Domenico Accili, MD
How will diabetes be treated in 2021, 100 years after the discovery of insulin? With selective insulin sensitizers, and by preventing beta-cell dedifferentiation in type 2 diabetes and producing insulin in the gut for type 1. All are basic research areas ripe for translation, according to Domenico Accili, MD, this year’s winner of the Banting Medal for Scientific Achievement.
Dr. Accili, the Russell Berrie Foundation Professor of Diabetes and Director of the Diabetes Research Center at Columbia University College of Physicians and Surgeons, laid out the course of future diabetes treatment Sunday morning during his Banting lecture.
“Early in my career, I matured the belief that research is a continuation of clinical care, driven by the realization that diseases won’t disappear of their own account,” Dr. Accili said. “Current treatments don’t modify or reverse the two key causes of the disease—insulin resistance and beta-cell dysfunction. We are now positioned to design new classes of drugs that will tackle the root causes of diabetes and consign the disease to the realm of medical curiosities, much the same way as polio or smallpox.”
When Dr. Accili, began his medical career, insulin action was a black box. He helped open the box, shifting the focus of insulin action research from the plasma membrane to the nucleus.
The discovery of the FOXO gene, which regulates insulin, leptin, hepatic glucose production, triglyceride synthesis, bile acid composition, beta-cell function, gut cell progenitor differentiation, atherogenesis, and endothelial function, provided the key.

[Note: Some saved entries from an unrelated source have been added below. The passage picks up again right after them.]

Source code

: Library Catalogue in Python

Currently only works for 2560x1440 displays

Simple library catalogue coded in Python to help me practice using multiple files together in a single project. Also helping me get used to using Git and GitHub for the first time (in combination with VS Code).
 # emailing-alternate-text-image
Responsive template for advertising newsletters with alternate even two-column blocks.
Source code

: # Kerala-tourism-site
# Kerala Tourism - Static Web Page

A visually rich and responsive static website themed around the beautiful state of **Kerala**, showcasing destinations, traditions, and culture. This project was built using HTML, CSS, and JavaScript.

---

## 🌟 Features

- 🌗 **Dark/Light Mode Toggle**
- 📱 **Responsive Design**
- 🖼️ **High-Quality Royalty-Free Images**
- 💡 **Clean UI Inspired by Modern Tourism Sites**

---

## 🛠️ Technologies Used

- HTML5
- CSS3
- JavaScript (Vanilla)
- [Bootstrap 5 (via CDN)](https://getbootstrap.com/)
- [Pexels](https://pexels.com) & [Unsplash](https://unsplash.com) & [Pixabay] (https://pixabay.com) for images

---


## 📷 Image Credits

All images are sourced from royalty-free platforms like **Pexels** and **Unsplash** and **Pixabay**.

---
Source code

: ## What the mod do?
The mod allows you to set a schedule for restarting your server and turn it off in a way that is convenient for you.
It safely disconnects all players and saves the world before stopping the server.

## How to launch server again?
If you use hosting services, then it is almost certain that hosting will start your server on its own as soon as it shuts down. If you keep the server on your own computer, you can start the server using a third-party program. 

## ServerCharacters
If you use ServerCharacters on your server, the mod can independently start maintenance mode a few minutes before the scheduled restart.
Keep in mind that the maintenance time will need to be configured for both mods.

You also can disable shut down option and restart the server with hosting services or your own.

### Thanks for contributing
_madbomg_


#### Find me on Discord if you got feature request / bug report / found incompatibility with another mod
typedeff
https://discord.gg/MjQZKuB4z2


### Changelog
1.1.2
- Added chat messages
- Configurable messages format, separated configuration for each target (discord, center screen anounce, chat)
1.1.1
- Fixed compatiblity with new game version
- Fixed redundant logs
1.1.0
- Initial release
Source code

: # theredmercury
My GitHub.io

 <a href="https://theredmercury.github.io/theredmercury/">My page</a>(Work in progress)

It was an obvious target.
Inhibiting FOXO decreases hepatic glucose production, but it also increases triglyceride synthesis with adverse effects on the heart, kidney, bone, and other systems. Dr. Accili’s lab screened a million small molecules to identify 15 FOXO inhibitors. Cellular assay found several that selectively increase insulin sensitivity without increasing de novo lipogenesis.
“We now know that selective reversal of insulin resistance should be possible,” Dr. Accili said. “This research is now ripe for transformative drug discovery.”
FOXO also regulates beta-cell function. What distinguishes individuals with insulin resistance who develop diabetes from those who do not is the innate susceptibility of beta cells to functional exhaustion. FOXO makes the difference.
Dr. Accili said beta-cell function in diabetes shows at least three abnormalities: impaired insulin response, a reduction in the number of beta cells, and an inappropriate glucagon response. FOXO links all three abnormalities, he said.
Under stress from hyperglycemia, beta cells lose their ability to shift between glucose, amino acids, and lipids as substrates for mitochondrial oxidative phosphorylation. If fatty acid oxidation increases, FOXO is activated to prevent excessive lipid utilization and the resulting accumulation of toxic metabolites.
But FOXO is rapidly depleted if hyperglycemia is not resolved quickly. When hyperglycemia is chronic, beta cells increasingly turn to lipid oxidation, which eventually impairs insulin secretion.
Long-term lipid utilization also causes beta cells to lose their differentiated features, Dr. Accili said. They revert to a dedifferentiated state. Some beta cells convert to glucagon-producing cells, which may explain the hyperglucagonemia seen in diabetes, he explained.
The good news is that hyperglycemia does not kill beta cells, it simply silences them. It should be possible to revive and redifferentiate quiescent beta cells to restore normal biological activity.
“There’s a gene that has turned up in nearly every human genetic association study of diabetes and in virtually every ethnic group investigated,” Dr. Accili said. “We don’t know whether this is the key gene predisposing to beta-cell failure, but we need to identify pharmacologically actionable pathways for intervention.”